## Exercise directions
Exactly how many lines in this data contain the word "GAIN"? Only the number should be given.

[Saved data entries]
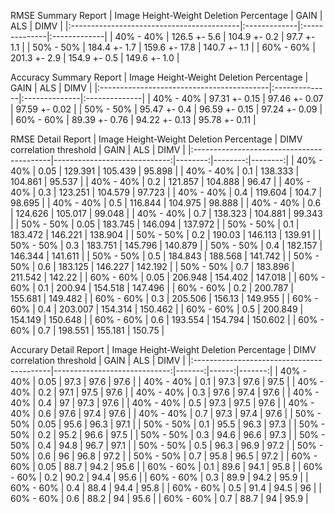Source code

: 

 RMSE Summary Report 
 | Image Height-Weight Deletion Percentage   | GAIN         | ALS           | DIMV         |
|:------------------------------------------|:-------------|:--------------|:-------------|
| 40% - 40%                                 | 126.5 +- 5.6 | 104.9 +- 0.2  | 97.7 +- 1.1  |
| 50% - 50%                                 | 184.4 +- 1.7 | 159.6 +- 17.8 | 140.7 +- 1.1 |
| 60% - 60%                                 | 201.3 +- 2.9 | 154.9 +- 0.5  | 149.6 +- 1.0 |

 Accuracy Summary Report 
 | Image Height-Weight Deletion Percentage   | GAIN          | ALS           | DIMV          |
|:------------------------------------------|:--------------|:--------------|:--------------|
| 40% - 40%                                 | 97.31 +- 0.15 | 97.46 +- 0.07 | 97.59 +- 0.02 |
| 50% - 50%                                 | 95.47 +- 0.4  | 96.59 +- 0.15 | 97.24 +- 0.09 |
| 60% - 60%                                 | 89.39 +- 0.76 | 94.22 +- 0.13 | 95.78 +- 0.11 |

 RMSE Detail Report 
 | Image Height-Weight Deletion Percentage   |   DIMV correlation threshold |    GAIN |     ALS |    DIMV |
|:------------------------------------------|-----------------------------:|--------:|--------:|--------:|
| 40% - 40%                                 |                         0.05 | 129.391 | 105.439 |  95.898 |
| 40% - 40%                                 |                         0.1  | 138.333 | 104.861 |  95.537 |
| 40% - 40%                                 |                         0.2  | 121.857 | 104.888 |  96.47  |
| 40% - 40%                                 |                         0.3  | 123.251 | 104.579 |  97.723 |
| 40% - 40%                                 |                         0.4  | 119.604 | 104.7   |  98.695 |
| 40% - 40%                                 |                         0.5  | 116.844 | 104.975 |  98.888 |
| 40% - 40%                                 |                         0.6  | 124.626 | 105.017 |  99.048 |
| 40% - 40%                                 |                         0.7  | 138.323 | 104.881 |  99.343 |
| 50% - 50%                                 |                         0.05 | 183.745 | 146.094 | 137.972 |
| 50% - 50%                                 |                         0.1  | 183.472 | 146.221 | 138.904 |
| 50% - 50%                                 |                         0.2  | 190.03  | 146.113 | 139.91  |
| 50% - 50%                                 |                         0.3  | 183.751 | 145.796 | 140.879 |
| 50% - 50%                                 |                         0.4  | 182.157 | 146.344 | 141.611 |
| 50% - 50%                                 |                         0.5  | 184.843 | 188.568 | 141.742 |
| 50% - 50%                                 |                         0.6  | 183.125 | 146.227 | 142.192 |
| 50% - 50%                                 |                         0.7  | 183.896 | 211.542 | 142.22  |
| 60% - 60%                                 |                         0.05 | 206.948 | 154.402 | 147.018 |
| 60% - 60%                                 |                         0.1  | 200.94  | 154.518 | 147.496 |
| 60% - 60%                                 |                         0.2  | 200.787 | 155.681 | 149.482 |
| 60% - 60%                                 |                         0.3  | 205.506 | 156.13  | 149.955 |
| 60% - 60%                                 |                         0.4  | 203.007 | 154.314 | 150.462 |
| 60% - 60%                                 |                         0.5  | 200.849 | 154.149 | 150.648 |
| 60% - 60%                                 |                         0.6  | 193.554 | 154.794 | 150.602 |
| 60% - 60%                                 |                         0.7  | 198.551 | 155.181 | 150.75  |

 Accurary Detail Report 
 | Image Height-Weight Deletion Percentage   |   DIMV correlation threshold |   GAIN |   ALS |   DIMV |
|:------------------------------------------|-----------------------------:|-------:|------:|-------:|
| 40% - 40%                                 |                         0.05 |   97.3 |  97.6 |   97.6 |
| 40% - 40%                                 |                         0.1  |   97.3 |  97.6 |   97.5 |
| 40% - 40%                                 |                         0.2  |   97.1 |  97.5 |   97.6 |
| 40% - 40%                                 |                         0.3  |   97.6 |  97.4 |   97.6 |
| 40% - 40%                                 |                         0.4  |   97   |  97.3 |   97.6 |
| 40% - 40%                                 |                         0.5  |   97.3 |  97.5 |   97.6 |
| 40% - 40%                                 |                         0.6  |   97.6 |  97.4 |   97.6 |
| 40% - 40%                                 |                         0.7  |   97.3 |  97.4 |   97.6 |
| 50% - 50%                                 |                         0.05 |   95.6 |  96.3 |   97.1 |
| 50% - 50%                                 |                         0.1  |   95.5 |  96.3 |   97.3 |
| 50% - 50%                                 |                         0.2  |   95.2 |  96.6 |   97.5 |
| 50% - 50%                                 |                         0.3  |   94.6 |  96.6 |   97.3 |
| 50% - 50%                                 |                         0.4  |   94.8 |  96.7 |   97.1 |
| 50% - 50%                                 |                         0.5  |   96.3 |  96.9 |   97.2 |
| 50% - 50%                                 |                         0.6  |   96   |  96.8 |   97.2 |
| 50% - 50%                                 |                         0.7  |   95.8 |  96.5 |   97.2 |
| 60% - 60%                                 |                         0.05 |   88.7 |  94.2 |   95.6 |
| 60% - 60%                                 |                         0.1  |   89.6 |  94.1 |   95.8 |
| 60% - 60%                                 |                         0.2  |   90.2 |  94.4 |   95.6 |
| 60% - 60%                                 |                         0.3  |   89.9 |  94.2 |   95.9 |
| 60% - 60%                                 |                         0.4  |   88.4 |  94.4 |   95.8 |
| 60% - 60%                                 |                         0.5  |   91.4 |  94.5 |   96   |
| 60% - 60%                                 |                         0.6  |   88.2 |  94   |   95.6 |
| 60% - 60%                                 |                         0.7  |   88.7 |  94   |   95.9 |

## Result of this task
4